Learning to properly manage your credit means you can qualify for lower interest rates and boost your credit score. To get your wealth factor in the right territory, we’ve put together a smart guide to managing credit cards and debt.

1|Know Good Debt from Bad Debt: “Good debt is money you owe that has been invested in your future; bad debt is money you owe for things now. Optimal debt is zero debt,” says Shannon Brightman, a certified financial planner at Morgan Stanley Wealth Management. “You should not borrow more than you can pay off with a 15-to-20-percent interest rate. And if your debt payments start to rise above 20 percent of your monthly income, then you are in too-much-debt territory,” she adds.  Know your credit score and what potential lenders see on your credit report. Once a year, go to annualcredit.com and receive free credit reports from consumer credit-reporting bureaus Equifax, TransUnion and Experian.

2|Credit cards: Many people use their credit cards to pay for living expenses they can’t afford to pay for with their general income without thinking of the interest implications of each card. According to Altfest, no one should have more than two or three credit cards, such as a bank card and one or two other cards, max. You definitely want to limit the number of store cards you have. “Creditors look at numerous store cards as just open credit, and store cards usually have higher interest rates,” she says. Instead, make sure you aim to have only single-digit interest cards.  When paying down debt, pay off the credit cards with higher interest rates first. Consider retiring some of your cards by rolling over the balances to a lower-rate card for at least one year. And before applying for any new cards, ask yourself, ‘Will what I’m buying last as long as the debt I’m taking on?’        

3|Auto loans: Sign up for the shortest-term loan you can afford so your interest will be lower. The longer your term for a car loan is, the more you will pay in interest. Try to keep the loan at or below a 10-percent interest rate, Altfest says.

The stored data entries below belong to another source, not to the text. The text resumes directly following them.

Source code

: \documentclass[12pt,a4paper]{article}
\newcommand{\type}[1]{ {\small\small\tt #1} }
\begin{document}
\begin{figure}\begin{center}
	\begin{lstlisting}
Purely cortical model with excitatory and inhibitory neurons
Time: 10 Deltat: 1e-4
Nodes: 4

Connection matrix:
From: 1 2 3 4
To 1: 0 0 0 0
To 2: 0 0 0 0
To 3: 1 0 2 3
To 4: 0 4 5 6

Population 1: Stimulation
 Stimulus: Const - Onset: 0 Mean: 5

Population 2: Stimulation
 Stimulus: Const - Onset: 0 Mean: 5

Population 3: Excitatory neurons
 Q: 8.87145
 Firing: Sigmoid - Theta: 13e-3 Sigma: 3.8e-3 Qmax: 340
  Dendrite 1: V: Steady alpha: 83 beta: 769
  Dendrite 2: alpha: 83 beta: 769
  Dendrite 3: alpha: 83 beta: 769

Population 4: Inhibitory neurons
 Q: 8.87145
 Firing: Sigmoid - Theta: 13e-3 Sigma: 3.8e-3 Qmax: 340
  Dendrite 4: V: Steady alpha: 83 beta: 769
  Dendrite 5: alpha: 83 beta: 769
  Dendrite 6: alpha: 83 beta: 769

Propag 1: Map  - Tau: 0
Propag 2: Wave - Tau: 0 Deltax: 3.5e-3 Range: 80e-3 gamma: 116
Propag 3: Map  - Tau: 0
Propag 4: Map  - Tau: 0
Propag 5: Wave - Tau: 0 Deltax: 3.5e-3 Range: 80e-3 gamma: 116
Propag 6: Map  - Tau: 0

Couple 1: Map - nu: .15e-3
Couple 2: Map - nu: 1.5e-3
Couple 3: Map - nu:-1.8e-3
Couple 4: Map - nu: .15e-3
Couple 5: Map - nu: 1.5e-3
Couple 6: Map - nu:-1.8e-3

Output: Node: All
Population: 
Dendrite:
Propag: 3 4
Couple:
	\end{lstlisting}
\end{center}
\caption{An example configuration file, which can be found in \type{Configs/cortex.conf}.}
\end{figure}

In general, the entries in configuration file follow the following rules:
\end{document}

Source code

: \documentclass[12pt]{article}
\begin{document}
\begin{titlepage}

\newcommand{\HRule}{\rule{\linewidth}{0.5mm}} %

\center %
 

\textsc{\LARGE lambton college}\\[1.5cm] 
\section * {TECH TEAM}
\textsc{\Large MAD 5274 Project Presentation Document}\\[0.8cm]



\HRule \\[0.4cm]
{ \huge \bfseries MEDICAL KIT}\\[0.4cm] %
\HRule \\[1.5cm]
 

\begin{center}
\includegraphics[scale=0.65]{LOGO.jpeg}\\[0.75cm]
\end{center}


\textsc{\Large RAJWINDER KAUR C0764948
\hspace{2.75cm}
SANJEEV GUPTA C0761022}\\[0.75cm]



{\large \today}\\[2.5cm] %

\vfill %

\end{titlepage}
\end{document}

4|Student loans: Students should also be savvy consumers. Look for loans with the lowest interest rates and flexible repayment plans. “Many students aren’t aware of loan forgiveness and postgraduate employment programs that can be a great tool to avoid student-loan debt,” says Brightman. The Public Service Loan Forgiveness Program (for more information, visit finaid.org) provides forgiveness of federal education loans after 10 years of full-time employment in public service. The borrower must make 120 payments while the loans are in the Direct Loan program and while employed in public service. At the end of the 10-year period, any remaining outstanding principal and interest are forgiven. Learn more about loan forgiveness programs at the U.S. Department of Education website studentaid.ed.gov.

5|Mortgages: Low interest rates make it a good time to refinance your home, if you qualify. If you have an existing mortgage, Brightman advises making 26 instead of 24 annual payments. Check to ensure you won’t be penalized if you pay off your mortgage loan earlier than anticipated. “Paying off your mortgage loan reduces stress and improves your credit score,” she says.

6|Credit Counselors: If you believe seeking a debt consolidator is your best option, make sure the company is reputable. The National Foundation for Credit Counseling, a nonprofit agency (debtadvice.org),  will put you in touch with a knowledgeable credit counselor in your area.